‘Probate’ is the name generally given to the process of administering someone’s estate when they die. When someone dies owning significant assets, a formal ‘grant’ must be obtained from a court to enable their estate to be collected in and divided between their beneficiaries.
Probate is used to describe both the Grant of Probate and the process involved in obtaining it. It includes making an inheritance tax return to HMRC and paying the tax due; finalising income tax affairs and pensions; collecting in the estate from banks, building societies and selling assets; paying money due to beneficiaries; making any gifts of items to beneficiaries; preparing accounts for the estate.
Two types of probate
There are actually two types of grant: probate and letters of administration. Probate is granted when the deceased left a valid Will, and is granted in favour of one or all of the executors named in that will.
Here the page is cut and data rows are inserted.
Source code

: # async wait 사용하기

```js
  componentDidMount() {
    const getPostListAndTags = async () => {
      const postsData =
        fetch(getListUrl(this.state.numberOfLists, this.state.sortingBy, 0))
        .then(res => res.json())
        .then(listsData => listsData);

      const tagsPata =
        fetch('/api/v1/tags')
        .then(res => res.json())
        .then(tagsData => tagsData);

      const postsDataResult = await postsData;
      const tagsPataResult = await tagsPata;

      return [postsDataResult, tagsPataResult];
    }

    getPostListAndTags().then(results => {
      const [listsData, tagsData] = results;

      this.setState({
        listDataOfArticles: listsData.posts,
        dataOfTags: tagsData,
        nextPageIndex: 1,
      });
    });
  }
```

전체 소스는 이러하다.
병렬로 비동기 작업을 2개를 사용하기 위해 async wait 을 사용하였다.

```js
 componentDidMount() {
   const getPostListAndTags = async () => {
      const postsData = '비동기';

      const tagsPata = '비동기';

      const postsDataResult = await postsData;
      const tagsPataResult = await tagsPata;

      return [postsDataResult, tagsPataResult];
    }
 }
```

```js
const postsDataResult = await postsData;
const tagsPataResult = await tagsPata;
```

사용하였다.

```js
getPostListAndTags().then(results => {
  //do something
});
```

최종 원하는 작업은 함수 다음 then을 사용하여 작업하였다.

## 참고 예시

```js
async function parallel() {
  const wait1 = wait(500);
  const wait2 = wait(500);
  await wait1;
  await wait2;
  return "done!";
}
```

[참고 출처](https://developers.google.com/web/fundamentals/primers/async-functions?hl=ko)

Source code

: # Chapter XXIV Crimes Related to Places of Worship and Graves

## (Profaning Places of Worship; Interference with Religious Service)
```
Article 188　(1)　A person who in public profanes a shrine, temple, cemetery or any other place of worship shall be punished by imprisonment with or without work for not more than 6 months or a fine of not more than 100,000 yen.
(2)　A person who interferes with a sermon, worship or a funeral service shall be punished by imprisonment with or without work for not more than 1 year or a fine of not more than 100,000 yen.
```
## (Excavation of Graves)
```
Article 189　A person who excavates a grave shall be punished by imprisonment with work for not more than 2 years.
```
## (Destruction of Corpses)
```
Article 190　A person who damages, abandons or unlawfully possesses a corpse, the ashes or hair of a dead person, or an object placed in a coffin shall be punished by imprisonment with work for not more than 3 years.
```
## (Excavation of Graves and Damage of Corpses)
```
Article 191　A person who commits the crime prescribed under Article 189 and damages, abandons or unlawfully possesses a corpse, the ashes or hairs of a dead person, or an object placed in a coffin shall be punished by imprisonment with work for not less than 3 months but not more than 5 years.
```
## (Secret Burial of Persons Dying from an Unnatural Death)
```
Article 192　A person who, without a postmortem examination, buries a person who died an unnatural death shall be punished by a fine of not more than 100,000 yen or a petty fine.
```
Letters of administration are granted where the deceased did not leave a Will but most people still refer to it as ‘probate’ because, for all practical purposes, the two types of grant are identical. There are some differences in the process before the grant is issued.
Whoever is entitled to obtain a grant (there may be more than one person) can apply to a local Probate Registry – a part of the court system. Once the grant is issued, anyone else is entitled to take it as proof that the named executors or administrators are the people entitled to deal with the deceased’s assets.
The Probate Process
When someone leaves assets over £5,000, one of the types of grant is usually required before those assets can be obtained and distributed. Some assets, for instance bank accounts, can be closed where the cash within them is around £5,000 (sometimes more, depending on the bank), though administrators should note that where a person dies intestate, the administrator obtains their authority from the actual grant. A grant is required to deal with other assets, like shares in a company or a house.
Do I need probate?
There are circumstances where a grant is not needed. Where the estate is less than £5,000, for instance, and only includes cash funds held in deposit accounts, you would not normally need to obtain a grant in order to obtain the money. However, where the estate includes certain assets – like land or shares – you will always need to obtain a grant.
Who obtains probate?
Anyone who needs to sort out the affairs of someone who has died and needs to access their bank accounts, investments and other assets in order to pay their debts, inheritance tax and distribute their estate. They cannot do so without a grant of probate or (where there is no Will) letters of administration.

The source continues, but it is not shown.